(Source texts of formatted documents)
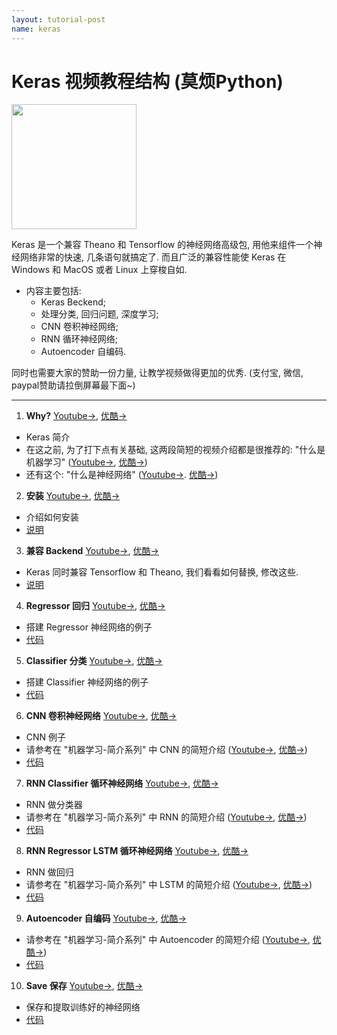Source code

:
 ```yaml
---
layout: tutorial-post
name: keras
---
```



# Keras 视频教程结构 (莫烦Python)
<img src="{{site.baseurl}}/static/img/course_cover/keras.jpg" height="200">

Keras 是一个兼容 Theano 和 Tensorflow 的神经网络高级包, 用他来组件一个神经网络非常的快速, 几条语句就搞定了. 而且广泛的兼容性能使 Keras 在 Windows 和 MacOS 或者 Linux 上穿梭自如.


* 内容主要包括:
  * Keras Beckend;
  * 处理分类, 回归问题, 深度学习;
  * CNN 卷积神经网络;
  * RNN 循环神经网络;
  * Autoencoder 自编码.
  
同时也需要大家的赞助一份力量, 让教学视频做得更加的优秀. (支付宝, 微信, paypal赞助请拉倒屏幕最下面~)

---

1. **Why?** [Youtube->](https://www.youtube.com/watch?v=AoK4zpsQN7M&list=PLXO45tsB95cKhCSIgTgIfjtG5y0Bf_TIY&index=1), [优酷->](http://v.youku.com/v_show/id_XMTc3ODk2NjY5Mg==.html?f=28505797)
  * Keras 简介
  * 在这之前, 为了打下点有关基础, 这两段简短的视频介绍都是很推荐的: "什么是机器学习" ([Youtube->](https://www.youtube.com/watch?v=YY7-VKXybjc&list=PLXO45tsB95cIFm8Y8vMkNNPPXAtYXwKin&index=1), [优酷->](http://v.youku.com/v_show/id_XMTYyMjk2NDIwOA==.html?f=27892935&o=1)) 
  * 还有这个: "什么是神经网络" ([Youtube->](https://www.youtube.com/watch?v=RSRkp8VAavQ&index=2&list=PLXO45tsB95cIFm8Y8vMkNNPPXAtYXwKin). [优酷->](http://v.youku.com/v_show/id_XMTU5NDc3MDQwOA==.html?f=27892935&o=1))
  

2. **安装** [Youtube->](https://www.youtube.com/watch?v=glcqKUzr1ZM&list=PLXO45tsB95cKhCSIgTgIfjtG5y0Bf_TIY&index=2), [优酷->](http://v.youku.com/v_show/id_XMTc3ODk5NjUyNA==.html?f=28505797)
  * 介绍如何安装
  * [说明](https://github.com/MorvanZhou/tutorials/blob/master/kerasTUT/2-installation.py)


3. **兼容 Backend** [Youtube->](https://www.youtube.com/watch?v=FIZiuAM5kQo&list=PLXO45tsB95cKhCSIgTgIfjtG5y0Bf_TIY&index=3), [优酷->](http://v.youku.com/v_show/id_XMTc3OTA0NDc5Mg==.html?f=28505797)
  * Keras 同时兼容 Tensorflow 和 Theano, 我们看看如何替换, 修改这些.
  * [说明](https://github.com/MorvanZhou/tutorials/blob/master/kerasTUT/3-backend.py)


4. **Regressor 回归** [Youtube->](https://www.youtube.com/watch?v=I_on5dTY3d4&list=PLXO45tsB95cKhCSIgTgIfjtG5y0Bf_TIY&index=4), [优酷->](http://v.youku.com/v_show/id_XMTc3OTEwMDk3Ng==.html?f=28505797)
  * 搭建 Regressor 神经网络的例子
  * [代码](https://github.com/MorvanZhou/tutorials/blob/master/kerasTUT/4-regressor_example.py)  


5. **Classifier 分类** [Youtube->](https://www.youtube.com/watch?v=3mpDXAXFkfg&list=PLXO45tsB95cKhCSIgTgIfjtG5y0Bf_TIY&index=5), [优酷->](http://v.youku.com/v_show/id_XMTc3OTE4NDc0OA==.html?f=28505797)
  * 搭建 Classifier 神经网络的例子
  * [代码](https://github.com/MorvanZhou/tutorials/blob/master/kerasTUT/5-classifier_example.py)
  


6. **CNN 卷积神经网络** [Youtube->](https://www.youtube.com/watch?v=zHop6Oq757Y&index=6&list=PLXO45tsB95cKhCSIgTgIfjtG5y0Bf_TIY), [优酷->](http://v.youku.com/v_show/id_XMTc4MDEyMDk0MA==.html?f=28505797&o=1)
  *  CNN 例子
  * 请参考在 "机器学习-简介系列" 中 CNN 的简短介绍 ([Youtube->](https://www.youtube.com/watch?v=hMIZ85t9r9A&list=PLXO45tsB95cIFm8Y8vMkNNPPXAtYXwKin&index=3), [优酷->](http://v.youku.com/v_show/id_XMTY4MzAyNTc4NA==.html?f=27892935&o=1))
  * [代码](https://github.com/MorvanZhou/tutorials/blob/master/kerasTUT/6-CNN_example.py)
  


7. **RNN Classifier 循环神经网络** [Youtube->](https://www.youtube.com/watch?v=Zhy8NWAMT14&index=7&list=PLXO45tsB95cKhCSIgTgIfjtG5y0Bf_TIY), [优酷->](http://v.youku.com/v_show/id_XMTc4MDE4MDE4OA==.html?f=28505797&o=1)
  *  RNN 做分类器
  * 请参考在 "机器学习-简介系列" 中 RNN 的简短介绍 ([Youtube->](https://www.youtube.com/watch?v=EEtf4kNsk7Q&list=PLXO45tsB95cIFm8Y8vMkNNPPXAtYXwKin&index=4), [优酷->](http://v.youku.com/v_show/id_XMTcyNzYwNjU1Ng==.html?f=27892935&o=1))
  * [代码](https://github.com/MorvanZhou/tutorials/blob/master/kerasTUT/7-RNN_Classifier_example.py)
  


8. **RNN Regressor LSTM 循环神经网络** [Youtube->](https://www.youtube.com/watch?v=x5jjul-vLv4&index=8&list=PLXO45tsB95cKhCSIgTgIfjtG5y0Bf_TIY), [优酷->](http://v.youku.com/v_show/id_XMTc4MDIxNTkwNA==.html?f=28505797&o=1)
  *  RNN 做回归 
  * 请参考在 "机器学习-简介系列" 中 LSTM 的简短介绍 ([Youtube->](https://www.youtube.com/watch?v=Vdg5zlZAXnU&list=PLXO45tsB95cIFm8Y8vMkNNPPXAtYXwKin&index=5), [优酷->](http://v.youku.com/v_show/id_XMTc0MzY5MTQxMg==.html?f=27892935&o=1))
  * [代码](https://github.com/MorvanZhou/tutorials/blob/master/kerasTUT/8-RNN_LSTM_Regressor_example.py)
  


9. **Autoencoder 自编码** [Youtube->](https://www.youtube.com/watch?v=OubNgB-Fa4M&index=9&list=PLXO45tsB95cKhCSIgTgIfjtG5y0Bf_TIY), [优酷->](http://v.youku.com/v_show/id_XMTc4MDI2MDg1Mg==.html?f=28505797&o=1)
  * 请参考在 "机器学习-简介系列" 中 Autoencoder 的简短介绍 ([Youtube->](https://www.youtube.com/watch?v=w8HmXgXnVEo&list=PLXO45tsB95cIFm8Y8vMkNNPPXAtYXwKin&index=6), [优酷->](http://v.youku.com/v_show/id_XMTgwNDc1NjYwMA==.html?f=27892935&o=1))
  * [代码](https://github.com/MorvanZhou/tutorials/blob/master/kerasTUT/9-Autoencoder_example.py)


10. **Save 保存** [Youtube->](https://www.youtube.com/watch?v=e-ICAuGXw7k&index=10&list=PLXO45tsB95cKhCSIgTgIfjtG5y0Bf_TIY), [优酷->](http://v.youku.com/v_show/id_XMTc4MDI4NjIyNA==.html?f=28505797&o=1)
  * 保存和提取训练好的神经网络 
  * [代码](https://github.com/MorvanZhou/tutorials/blob/master/kerasTUT/10-save.py)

The problem — Check each line of the data above for the word "卷积神经网络" and copy the ones where it is found.

Result of the exercise —
  * CNN 卷积神经网络;
6. **CNN 卷积神经网络** [Youtube->](https://www.youtube.com/watch?v=zHop6Oq757Y&index=6&list=PLXO45tsB95cKhCSIgTgIfjtG5y0Bf_TIY), [优酷->](http://v.youku.com/v_show/id_XMTc4MDEyMDk0MA==.html?f=28505797&o=1)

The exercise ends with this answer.